What is expected.
Among the entries that follow, find the lines containing the string "structure" and copy them.

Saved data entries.
----------------------------------------
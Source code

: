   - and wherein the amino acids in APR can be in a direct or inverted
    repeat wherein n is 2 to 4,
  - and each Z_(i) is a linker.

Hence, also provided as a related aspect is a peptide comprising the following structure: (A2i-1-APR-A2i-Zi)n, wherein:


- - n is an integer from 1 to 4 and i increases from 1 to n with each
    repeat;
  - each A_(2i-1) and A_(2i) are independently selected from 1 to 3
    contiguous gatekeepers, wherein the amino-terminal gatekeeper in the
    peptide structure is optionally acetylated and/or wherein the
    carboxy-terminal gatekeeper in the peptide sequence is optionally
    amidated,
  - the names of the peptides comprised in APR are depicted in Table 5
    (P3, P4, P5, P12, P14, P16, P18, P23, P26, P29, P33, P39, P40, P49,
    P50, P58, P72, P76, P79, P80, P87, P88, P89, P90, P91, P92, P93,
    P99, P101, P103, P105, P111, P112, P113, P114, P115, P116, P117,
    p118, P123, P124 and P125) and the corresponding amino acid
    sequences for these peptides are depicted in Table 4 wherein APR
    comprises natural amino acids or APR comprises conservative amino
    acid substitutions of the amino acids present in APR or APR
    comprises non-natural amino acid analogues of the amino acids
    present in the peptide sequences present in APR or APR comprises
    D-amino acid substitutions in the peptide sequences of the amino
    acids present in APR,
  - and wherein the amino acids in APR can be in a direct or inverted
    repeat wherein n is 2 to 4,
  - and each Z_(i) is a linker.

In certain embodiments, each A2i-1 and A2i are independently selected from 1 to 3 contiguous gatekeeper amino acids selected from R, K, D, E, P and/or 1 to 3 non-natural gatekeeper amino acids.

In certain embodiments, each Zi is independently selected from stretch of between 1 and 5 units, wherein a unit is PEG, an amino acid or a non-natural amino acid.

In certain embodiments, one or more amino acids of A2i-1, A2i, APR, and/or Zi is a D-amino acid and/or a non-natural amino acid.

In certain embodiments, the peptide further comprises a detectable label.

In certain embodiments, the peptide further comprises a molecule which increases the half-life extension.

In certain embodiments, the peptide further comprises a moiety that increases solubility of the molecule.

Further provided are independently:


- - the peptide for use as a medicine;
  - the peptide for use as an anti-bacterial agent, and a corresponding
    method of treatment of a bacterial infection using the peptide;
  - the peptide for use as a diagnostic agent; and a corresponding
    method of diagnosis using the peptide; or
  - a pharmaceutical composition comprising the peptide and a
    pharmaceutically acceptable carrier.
----------------------------------------
Task response.
Hence, also provided as a related aspect is a peptide comprising the following structure: (A2i-1-APR-A2i-Zi)n, wherein:
    peptide structure is optionally acetylated and/or wherein the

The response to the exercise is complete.